Canada’s main stock index ended higher on Thursday as higher metal prices boosted the materials sector, but the market’s gains were held in check as investors worried that interest rate cuts in the U.S. could be delayed.
The S&P/TSX composite index ended up 52.39 points, or 0.2%, at 21,708.44, while the S&P 500 closed lower for a fifth straight session.
The decline for the U.S. benchmark stock index came as economic data and comments from Federal Reserve officials suggested the central bank was unlikely to cut interest rates in the near future.
“It is continuing to look like a higher rates for longer situation and it might not be until next year that we start to see U.S. rates come down,” said Graham Priest, investment advisor at BlueShore Financial.
The TSX snapped its own recent losing streak on Wednesday but gains were capped by the Canadian government’s planned tax increase on investment profits.
Canada’s plan to raise taxes on the savings of wealthy people and corporations is likely to hold back investment, potentially adding to the productivity malaise that has held back economic growth in recent years, say economists.
The materials sector on Thursday climbed 1.2% as gold and copper prices rose, with shares of First Quantum Minerals Ltd ending 8.9% higher.
The utilities group was another bright spot, adding 1.1%, and heavily-weighted financials were up 0.3%.
Energy was a drag, falling 0.5%, as the price of oil held near its lowest level in three weeks. U.S. crude oil futures settled 4 cents higher at US$82.73 a barrel.
U.S. economic data showed that the labour market remained resilient, as weekly initial unemployment claims were unchanged from the prior week at 212,000 while a gauge of manufacturing in the mid-Atlantic region rose to a two-year high.

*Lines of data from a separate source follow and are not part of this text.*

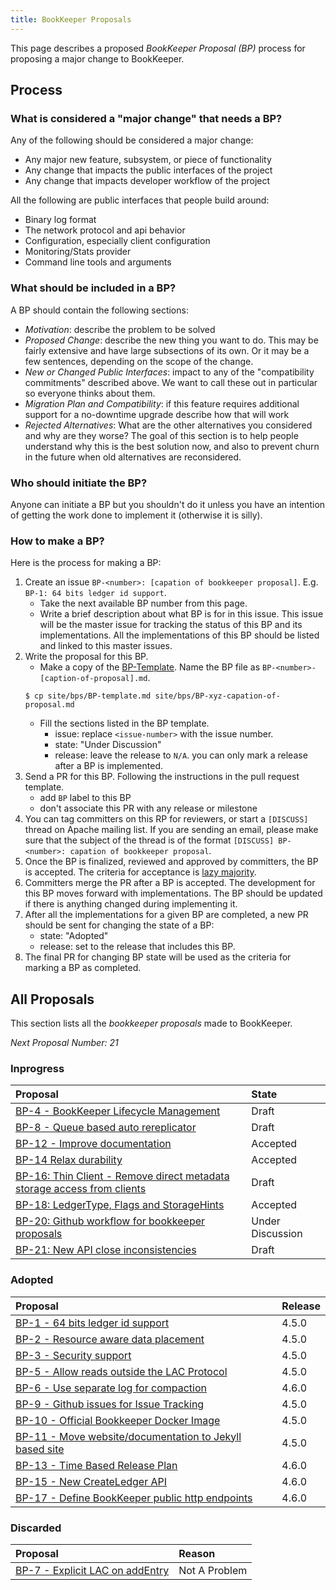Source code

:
 ```yaml
---
title: BookKeeper Proposals
---
```


This page describes a proposed *BookKeeper Proposal (BP)* process for proposing a major change to BookKeeper.

## Process

### What is considered a "major change" that needs a BP?

Any of the following should be considered a major change:

- Any major new feature, subsystem, or piece of functionality
- Any change that impacts the public interfaces of the project
- Any change that impacts developer workflow of the project

All the following are public interfaces that people build around:

- Binary log format
- The network protocol and api behavior
- Configuration, especially client configuration
- Monitoring/Stats provider
- Command line tools and arguments

### What should be included in a BP?

A BP should contain the following sections:

- *Motivation*: describe the problem to be solved
- *Proposed Change*: describe the new thing you want to do. This may be fairly extensive and have large subsections of its own. Or it may be a few sentences, depending on the scope of the change.
- *New or Changed Public Interfaces*: impact to any of the "compatibility commitments" described above. We want to call these out in particular so everyone thinks about them.
- *Migration Plan and Compatibility*: if this feature requires additional support for a no-downtime upgrade describe how that will work
- *Rejected Alternatives*: What are the other alternatives you considered and why are they worse? The goal of this section is to help people understand why this is the best solution now, and also to prevent churn in the future when old alternatives are reconsidered.

### Who should initiate the BP?

Anyone can initiate a BP but you shouldn't do it unless you have an intention of getting the work done to implement it (otherwise it is silly).

### How to make a BP?

Here is the process for making a BP:

1. Create an issue `BP-<number>: [capation of bookkeeper proposal]`. E.g. `BP-1: 64 bits ledger id support`.
    - Take the next available BP number from this page.
    - Write a brief description about what BP is for in this issue. This issue will be the master issue for tracking the status of this BP and its implementations.
      All the implementations of this BP should be listed and linked to this master issues.
1. Write the proposal for this BP.
    - Make a copy of the [BP-Template](https://github.com/apache/bookkeeper/tree/master/site/bps/BP-template.md). Name the BP file as `BP-<number>-[caption-of-proposal].md`.
    ```shell
    $ cp site/bps/BP-template.md site/bps/BP-xyz-capation-of-proposal.md
    ```
    - Fill the sections listed in the BP template.
        - issue: replace `<issue-number>` with the issue number.
        - state: "Under Discussion"
        - release: leave the release to `N/A`. you can only mark a release after a BP is implemented.
1. Send a PR for this BP. Following the instructions in the pull request template.
    - add `BP` label to this BP
    - don't associate this PR with any release or milestone
1. You can tag committers on this RP for reviewers, or start a `[DISCUSS]` thread on Apache mailing list. If you are sending an email, please make sure that the subject
   of the thread is of the format `[DISCUSS] BP-<number>: capation of bookkeeper proposal`.
1. Once the BP is finalized, reviewed and approved by committers, the BP is accepted. The criteria for acceptance is [lazy majority](http://bookkeeper.apache.org/bylaws.html).
1. Committers merge the PR after a BP is accepted. The development for this BP moves forward with implementations. The BP should be updated if there is anything changed during
   implementing it.
1. After all the implementations for a given BP are completed, a new PR should be sent for changing the state of a BP:
    - state: "Adopted"
    - release: set to the release that includes this BP.
1. The final PR for changing BP state will be used as the criteria for marking a BP as completed.

## All Proposals

This section lists all the _bookkeeper proposals_ made to BookKeeper.

*Next Proposal Number: 21*

### Inprogress

Proposal | State
:--------|:-----
[BP-4 - BookKeeper Lifecycle Management](https://cwiki.apache.org/confluence/display/BOOKKEEPER/BP-4+-+BookKeeper+Lifecycle+Management) | Draft
[BP-8 - Queue based auto rereplicator](https://cwiki.apache.org/confluence/display/BOOKKEEPER/BP-8+-+Queue+based+auto+rereplicator) | Draft
[BP-12 - Improve documentation](https://cwiki.apache.org/confluence/display/BOOKKEEPER/BP-12+-+Improve+documentation) | Accepted
[BP-14 Relax durability](https://cwiki.apache.org/confluence/display/BOOKKEEPER/BP-14+Relax+durability) | Accepted
[BP-16: Thin Client - Remove direct metadata storage access from clients](https://cwiki.apache.org/confluence/display/BOOKKEEPER/BP-16%3A+Thin+Client+-+Remove+direct+metadata+storage+access+from+clients) | Draft
[BP-18: LedgerType, Flags and StorageHints](https://cwiki.apache.org/confluence/display/BOOKKEEPER/BP-18%3A+LedgerType%2C+Flags+and+StorageHints) | Accepted
[BP-20: Github workflow for bookkeeper proposals](../../bps/BP-20-github-workflow-for-bookkeeper-proposals) | Under Discussion
[BP-21: New API close inconsistencies](../../bps/BP-21-new-api-close-inconsistencies) | Draft

### Adopted

Proposal | Release
:--------|:-------
[BP-1 - 64 bits ledger id support](https://cwiki.apache.org/confluence/display/BOOKKEEPER/BP-1+-+64+bits+ledger+id+support) | 4.5.0
[BP-2 - Resource aware data placement](https://cwiki.apache.org/confluence/display/BOOKKEEPER/BP-2+-+Resource+aware+data+placement) | 4.5.0
[BP-3 - Security support](https://cwiki.apache.org/confluence/display/BOOKKEEPER/BP-3+-+Security+support) | 4.5.0
[BP-5 - Allow reads outside the LAC Protocol](https://cwiki.apache.org/confluence/display/BOOKKEEPER/BP-5+Allow+reads+outside+the+LAC+Protocol) | 4.5.0
[BP-6 - Use separate log for compaction](https://cwiki.apache.org/confluence/display/BOOKKEEPER/BP-6+-+Use+separate+log+for+compaction) | 4.6.0
[BP-9 - Github issues for Issue Tracking](https://cwiki.apache.org/confluence/display/BOOKKEEPER/BP-9+-+Github+issues+for+Issue+Tracking) | 4.5.0
[BP-10 - Official Bookkeeper Docker Image](https://cwiki.apache.org/confluence/display/BOOKKEEPER/BP-10+-+Official+Bookkeeper+Docker+Image) | 4.5.0
[BP-11 - Move website/documentation to Jekyll based site](https://cwiki.apache.org/confluence/pages/viewpage.action?pageId=71012301) | 4.5.0
[BP-13 - Time Based Release Plan](https://cwiki.apache.org/confluence/display/BOOKKEEPER/BP-13+-+Time+Based+Release+Plan) | 4.6.0
[BP-15 - New CreateLedger API](https://cwiki.apache.org/confluence/display/BOOKKEEPER/BP-15+New+CreateLedger+API) | 4.6.0
[BP-17 - Define BookKeeper public http endpoints](https://cwiki.apache.org/confluence/display/BOOKKEEPER/BP-17%3A+Define+BookKeeper+public+http+endpoints) | 4.6.0

### Discarded

Proposal | Reason
:--------|:------
[BP-7 - Explicit LAC on addEntry](https://cwiki.apache.org/confluence/display/BOOKKEEPER/BP-7+-+Explicit+LAC+on+addEntry) | Not A Problem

The solid labour market, recent reading showing sticky inflation, and comments from Fed officials, including Chair Jerome Powell, have led markets to back off expectations the central bank would cut interest rates by at least 25 basis points at its June meeting.
Comments on Thursday from Fed officials reiterated the lack of urgency to lower rates, as New York Federal Reserve President John Williams cited the robust economy while Atlanta Federal Reserve President Raphael Bostic said he is “comfortable being patient” as inflation is returning to the Fed’s 2% target more slowly than expected.
Market expectations for a rate cut of at least 25 bps in June have shrunk to 15.2%, according to CME’s FedWatch Tool, with July standing at 41.5%. down from 48.4% a week ago.
The S&P 500 lost 0.22%. The Dow gained 0.06% while the Nasdaq fell 0.22%.
After the closing bell, Netflix fell about 4% in extended trade after posting its quarterly results.
On the plus side, stock Meta Platforms rose 1.54% as the biggest boost to the S&P 500 after Bernstein raised its price target to US$590 from US$535.
Earnings season continued to pick up steam with Genuine Parts surging 11.22% as the top percentage gainer on the S&P, after the automotive parts distributor raised its 2024 profit forecast.
In contrast, Las Vegas Sands dropped 8.66% as the worst S&P performer despite beating quarterly expectations, as multiple brokerages cut their price target on the stock, citing weakness in its Macau operations.
Equifax also tumbled, down 8.49% after the credit ratings firm forecast its second-quarter revenue below estimates.
On the NYSE declining issues outnumbered advancing ones by a 1.2-to-1 ratio and by a 1.18-to-1 ratio on the Nasdaq. The NYSE saw 34 new highs and 95 new lows while the Nasdaq had 24 new highs and 238 new lows. Volume on U.S. exchanges was 10.54 billion shares, compared with the 10.99 billion average for the full session over the last 20 trading days.